Par qui est initié ce diagnostic ?

Quatre adultes sur cinq déclarent rencontrer des difficultés pour accéder à une évaluation diagnostic officiel. Ils sont également nombreux à faire l'objet d'erreurs de diagnostic. Par ailleurs, on constate un nombre plus élevé de diagnostics de TSA dans les zones géographiques où les services de soins sont plus accessibles et où le niveau socio-économique moyen de la population est élevé.


Une autre question est de savoir qui va être à l'initiative de la démarche diagnostique, et cette question n'est pas simple. De manière générale, l'expérience montre que les personnes qui viennent de leur propre initiative pour un diagnostic ne sont plus une minorité. Ces personnes se trouvent généralement à l'extrémité la plus performante du spectre de l'autisme, avec un faible niveau de déficience fonctionnelle. Elles peuvent vouloir mieux se comprendre, identifier les causes de leurs difficultés, de leurs échecs répétés, et souhaitent apprendre comment initier des conduites qui ne conduisent pas à l'échec. Cette catégorie comprend des personnes, hommes et femmes, qui se rendent compte qu'elles ont développé des différences qualitatives dans leurs relations aux autres ou à leurs partenaires. Ce peut être les parents de jeunes enfants qui ont reçu un diagnostic de TSA, ou encore des personnes qui ne parviennent pas, malgré leurs tentatives répétées, à établir des relations sociales. Au sein de cette petite population, les femmes constituent une minorité. En d'autres termes, peu de femmes sont diagnostiquées à l'âge adulte à la suite de leur propre initiative. Ce facteur peut contribuer au taux relativement faible de femmes adultes diagnostiquées avec un TSA.

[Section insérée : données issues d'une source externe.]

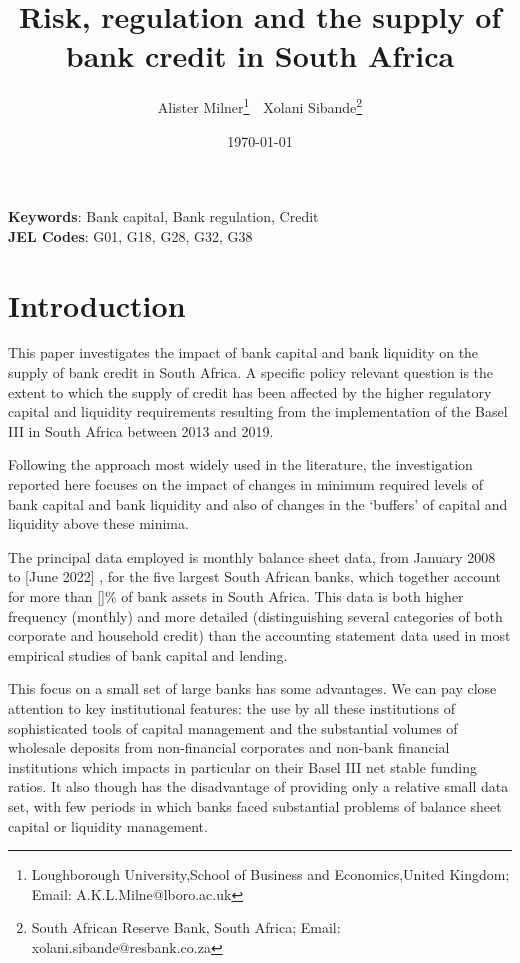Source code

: \documentclass[
]{article}
\author{}
\date{\vspace{-2.5em}}
\begin{document}
\title{Risk, regulation and the supply of bank credit in South Africa}


\author { 
Alister Milner\footnote{Loughborough University,School of Business and Economics,United Kingdom; Email: A.K.L.Milne@lboro.ac.uk}  \,\, 
Xolani Sibande\footnote{South African Reserve Bank, South Africa; Email: xolani.sibande@resbank.co.za}
}
\date{\today}
\maketitle

\begin{abstract}


\end{abstract}

\noindent\textbf{Keywords}: Bank capital, Bank regulation, Credit   \\
\textbf{JEL Codes}: G01, G18, G28, G32, G38
\newpage

\hypertarget{introduction}{%
\section{Introduction}\label{introduction}}

This paper investigates the impact of bank capital and bank liquidity on the supply of bank credit in South Africa. A specific policy relevant question is the extent to which the supply of credit has been affected by the higher regulatory capital and liquidity requirements resulting from the implementation of the Basel III in South Africa between 2013 and 2019.

Following the approach most widely used in the literature, the investigation reported here focuses on the impact of changes in minimum required levels of bank capital and bank liquidity and also of changes in the `buffers' of capital and liquidity above these minima.

The principal data employed is monthly balance sheet data, from January 2008 to {[}June 2022{]} , for the five largest South African banks, which together account for more than {[}{]}\% of bank assets in South Africa. This data is both higher frequency (monthly) and more detailed (distinguishing several categories of both corporate and household credit) than the accounting statement data used in most empirical studies of bank capital and lending.

This focus on a small set of large banks has some advantages. We can pay close attention to key institutional features: the use by all these institutions of sophisticated tools of capital management and the substantial volumes of wholesale deposits from non-financial corporates and non-bank financial institutions which impacts in particular on their Basel III net stable funding ratios. It also though has the disadvantage of providing only a relative small data set, with few periods in which banks faced substantial problems of balance sheet capital or liquidity management.
\end{document}
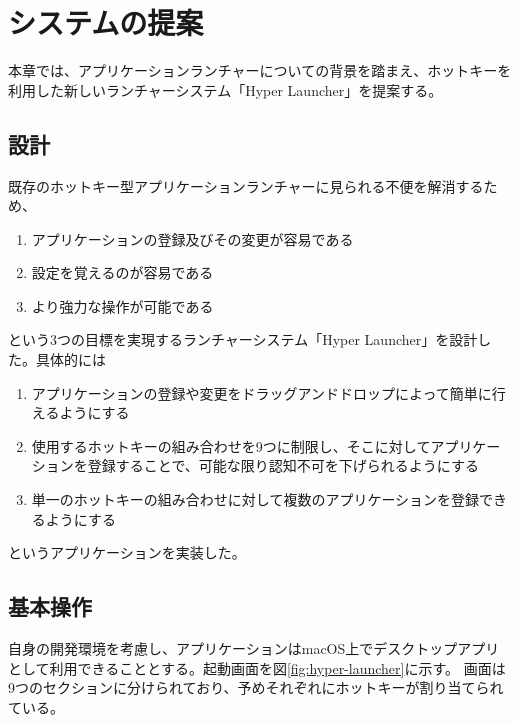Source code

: \chapter{システムの提案}
\label{chap:system}
本章では、アプリケーションランチャーについての背景を踏まえ、ホットキーを利用した新しいランチャーシステム「Hyper Launcher」を提案する。

\newpage

\section{設計}
既存のホットキー型アプリケーションランチャーに見られる不便を解消するため、

\begin{enumerate}
	\item アプリケーションの登録及びその変更が容易である
	\item 設定を覚えるのが容易である
	\item より強力な操作が可能である
\end{enumerate}

という3つの目標を実現するランチャーシステム「Hyper Launcher」を設計した。具体的には

\begin{enumerate}
	\item アプリケーションの登録や変更をドラッグアンドドロップによって簡単に行えるようにする
	\item 使用するホットキーの組み合わせを9つに制限し、そこに対してアプリケーションを登録することで、可能な限り認知不可を下げられるようにする
	\item 単一のホットキーの組み合わせに対して複数のアプリケーションを登録できるようにする
\end{enumerate}

というアプリケーションを実装した。

\section{基本操作}
自身の開発環境を考慮し、アプリケーションはmacOS上でデスクトップアプリとして利用できることとする。起動画面を図\ref{fig:hyper-launcher}に示す。
画面は9つのセクションに分けられており、予めそれぞれにホットキーが割り当てられている。

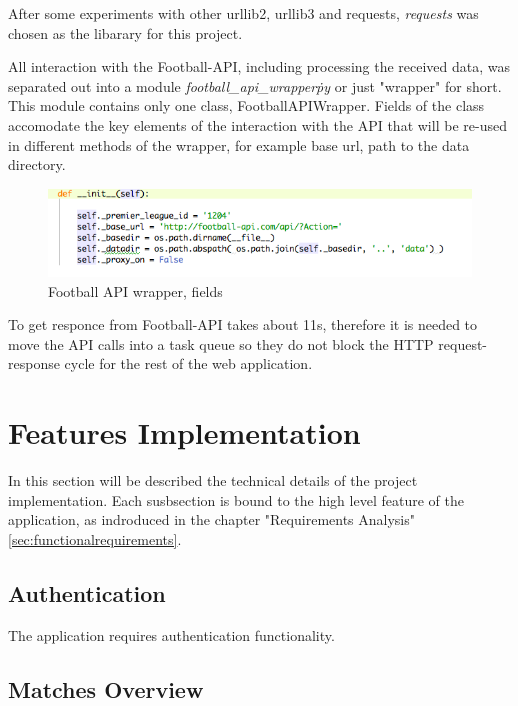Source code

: After some experiments with other urllib2, urllib3 and requests, \emph{requests} was chosen as the libarary for this project.\par
		
All interaction with the Football-API, including processing the received data, was separated out into a module \emph{football\_api\_wrapper\.py} or just "wrapper" for short. This module contains only one class, FootballAPIWrapper. Fields of the class accomodate the key elements of the interaction with the API that will be re-used in different methods of the wrapper, for example base url, path to the data directory. \par
	
\begin{figure}[H]
\begin{center}
\includegraphics[width=.60\linewidth,natwidth=610,natheight=642]{impl/images/footballApiWrapperFields}
\caption{Football API wrapper, fields} \label{fig:using:footballapiwrapperfields}
\end{center}
\end{figure}
	
	To get responce from Football-API takes about 11s, therefore it is needed to move the API calls into a task queue so they do not block the HTTP request-response cycle for the rest of the web application.

\section{Features Implementation}

In this section will be described the technical details of the project implementation. Each susbsection is bound to the high level feature of the application, as indroduced in the chapter "Requirements Analysis" \ref{sec:functionalrequirements}.

\subsection{Authentication}

The application requires authentication functionality. 

\subsection{Matches Overview}
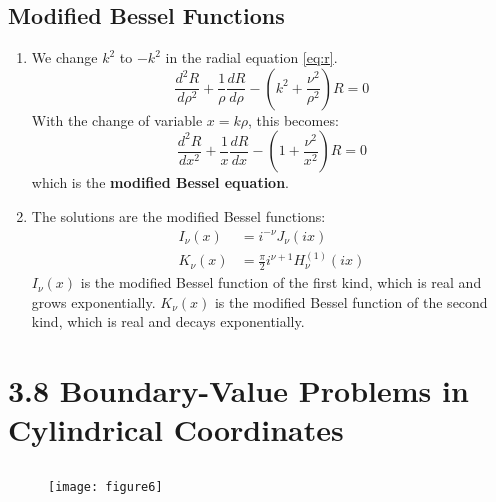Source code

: \documentclass{article}
\begin{document}
	\subsection*{Modified Bessel Functions}
	\begin{enumerate}
		\item We change $k^2$ to $-k^2$ in the radial equation \eqref{eq:r}.
		$$ \frac{d^2 R}{d\rho^2} + \frac{1}{\rho} \frac{dR}{d\rho} - \left(k^2 + \frac{\nu^2}{\rho^2}\right) R = 0 $$
		With the change of variable $x = k\rho$, this becomes:
		$$ \frac{d^2 R}{dx^2} + \frac{1}{x} \frac{dR}{dx} - \left(1 + \frac{\nu^2}{x^2}\right) R = 0 $$
		which is the \textbf{modified Bessel equation}.
		
		\item The solutions are the modified Bessel functions:
		\begin{align*}
			I_\nu(x) &= i^{-\nu} J_\nu(ix) \\
			K_\nu(x) &= \frac{\pi}{2} i^{\nu+1} H_\nu^{(1)}(ix)
		\end{align*}
		$I_\nu(x)$ is the modified Bessel function of the first kind, which is real and grows exponentially.
		$K_\nu(x)$ is the modified Bessel function of the second kind, which is real and decays exponentially.
	\end{enumerate}
	
	\section*{3.8 Boundary-Value Problems in Cylindrical Coordinates}
	
	\subsection*{}
	\begin{figure}[h]
		\centering
		\texttt{[image: figure6]}
		\caption{}
		\label{fig:figure6}
	\end{figure}
	
\end{document}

La démarche est également souvent initiée en raison de la pression parentale, notamment à cause du niveau élevé de dépendance de ces adultes par rapport à leurs parents, même si on peut penser que cette démarche au diagnostic pourrait être également motivée par un souci pratique d'utiliser ses droits et d'obtenir les aides de divers types d'institutions publiques et médico-sociales. Par ailleurs, le taux de handicap est calculé sur la sévérité du trouble, à partir de critères précis. De fait, il n'y a aucune raison de s'attendre à ce qu'un adulte qui n'est à l'initiative de presque rien dans sa vie quotidienne soit le moteur d'une démarche diagnostique. Et, lorsque la demande de diagnostic n'est pas à l'initiative de la personne concernée, on ne peut s'attendre au mieux qu'à une coopération partielle de sa part. Ces personnes perçoivent en effet les démarches préparatoires au diagnostic comme menaçantes et déstabilisantes.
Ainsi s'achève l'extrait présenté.